Jointly proposed by Chinese Nationalist Party (KMT) Legislator Lee Hung-chun (李鴻鈞) and Democratic Progressive Party (DPP) Legislator Yeh Yi-chin (葉宜津), the resolution came after the MOTC had proposed selling about 659.8 million, or 6.9 percent, of its shares.
While non-binding, the resolution would likely compel the ministry to reconsider the plan.
MOTC Minister Mao Chi-kuo (毛治國) said the sale was expected to generate revenues of approximately NT$52.8 billion (US$1.7 billion).
In the resolution, the lawmakers said that the sale would reduce the percentage of state-owned shares in Chunghwa to below 34 percent, which was the most appropriate corporate share distribution suggested by the supervisory committee for privatized state-run organizations. Lawmakers also said the shares were initially a state asset and that the ministry had failed to submit a comprehensive plan on how the sale should be executed.
The MOTC holds 35.65 percent of Chunghwa shares and is the company’s largest shareholder. About 21 percent have been sold to US investors in the form of American Depository Receipts.

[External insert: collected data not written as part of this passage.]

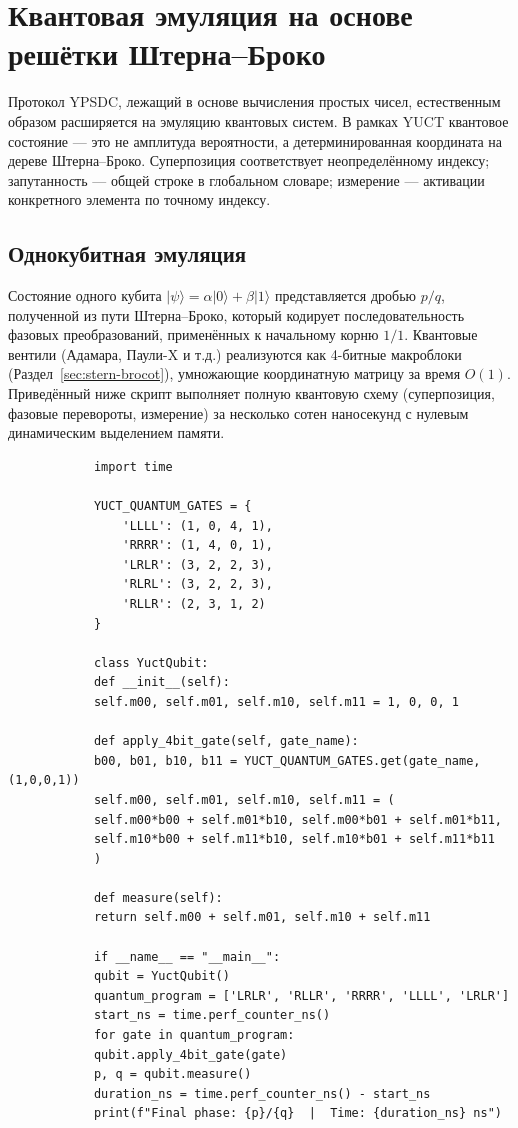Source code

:\documentclass[12pt,a4paper]{article}
\begin{document}
	\section{Квантовая эмуляция на основе решётки Штерна–Броко}
	\label{sec:quantum-emulation}
	
	Протокол YPSDC, лежащий в основе вычисления простых чисел, естественным образом расширяется на эмуляцию квантовых систем. В рамках YUCT квантовое состояние — это не амплитуда вероятности, а детерминированная координата на дереве Штерна–Броко. Суперпозиция соответствует неопределённому индексу; запутанность — общей строке в глобальном словаре; измерение — активации конкретного элемента по точному индексу.
	
	\subsection{Однокубитная эмуляция}
	
	Состояние одного кубита \(\vert\psi\rangle = \alpha\vert0\rangle + \beta\vert1\rangle\) представляется дробью \(p/q\), полученной из пути Штерна–Броко, который кодирует последовательность фазовых преобразований, применённых к начальному корню \(1/1\). Квантовые вентили (Адамара, Паули-X и т.д.) реализуются как 4-битные макроблоки (Раздел~\ref{sec:stern-brocot}), умножающие координатную матрицу за время \(O(1)\). Приведённый ниже скрипт выполняет полную квантовую схему (суперпозиция, фазовые перевороты, измерение) за несколько сотен наносекунд с нулевым динамическим выделением памяти.
	
	\begin{tcolorbox}[title=Однокубитный эмулятор YUCT (Python), breakable]
		\begin{lstlisting}
			import time
			
			YUCT_QUANTUM_GATES = {
				'LLLL': (1, 0, 4, 1),
				'RRRR': (1, 4, 0, 1),
				'LRLR': (3, 2, 2, 3),
				'RLRL': (3, 2, 2, 3),
				'RLLR': (2, 3, 1, 2)
			}
			
			class YuctQubit:
			def __init__(self):
			self.m00, self.m01, self.m10, self.m11 = 1, 0, 0, 1
			
			def apply_4bit_gate(self, gate_name):
			b00, b01, b10, b11 = YUCT_QUANTUM_GATES.get(gate_name, (1,0,0,1))
			self.m00, self.m01, self.m10, self.m11 = (
			self.m00*b00 + self.m01*b10, self.m00*b01 + self.m01*b11,
			self.m10*b00 + self.m11*b10, self.m10*b01 + self.m11*b11
			)
			
			def measure(self):
			return self.m00 + self.m01, self.m10 + self.m11
			
			if __name__ == "__main__":
			qubit = YuctQubit()
			quantum_program = ['LRLR', 'RLLR', 'RRRR', 'LLLL', 'LRLR']
			start_ns = time.perf_counter_ns()
			for gate in quantum_program:
			qubit.apply_4bit_gate(gate)
			p, q = qubit.measure()
			duration_ns = time.perf_counter_ns() - start_ns
			print(f"Final phase: {p}/{q}  |  Time: {duration_ns} ns")
		\end{lstlisting}
	\end{tcolorbox}
	
\end{document}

Foreign investors own 45 percent of Chunghwa shares.
Less than 2 percent are owned by Cathay Financial Holding Co (國泰金控), while about 1 percent is owned by the Fubon Financial Holding Co (富邦金控).
Mao said yesterday that the ministry had been asked to list NT$52.8 billion on its budget to help implement the Executive Yuan’s plan to expand domestic demand.
As foreign investors are not allowed to hold more than 50 percent of Chunghwa shares, only 4 percent of the shares could be sold to foreign investors this time, he said.
Mao said that should the remaining 2.9 percent be sold to domestic investors, they would not be sold to specific corporations with the after-hour fixed price.
Mao said that selling shares is only one of the many options available, adding that Chunghwa would also increase its capital before later decreasing it, a measure that will boost the company’s earnings per share (EPS).
As the largest shareholder, the ministry was expected to receive NT$7 billion in revenues through the increase in EPS, while the other NT$45.8 billion could be raised by issuing debt, he said.
“In that case, the target sum may not be entirely obtained through the sale of Chunghwa Telecom shares, nor would it change the percentage of state-owned shares,” he said. “The number of shares that will actually be sold is subject to change.”
Mao said that Chunghwa now has NT$74.7 billion in cash and has operated without any debt.
Lawmakers, however, said the Executive Yuan must review all proposed domestic projects submitted by counties nationwide before they kill the “golden goose.”
“I strongly oppose the plan,” KMT legislator Huang Chao-shun (黃昭順) said.
Huang pointed to the items on the government’s to-do list to boost domestic demand, including funding activities such as street dance festivals.
“The nation has so many children who have no money to pay for their lunch, so many dangerous houses that need to be fixed, and yet we are using money to support street dance festivals,” Huang said.
“What makes us different from the DPP if that’s the best we can offer the public?” she said.
In response, Executive Yuan Spokeswoman Vanessa Shih (史亞平) said the resolution was “acceptable” as the MOTC was considering raising a loan using its Chunghwa Telecom shares, which lawmakers said was a better fund raising option.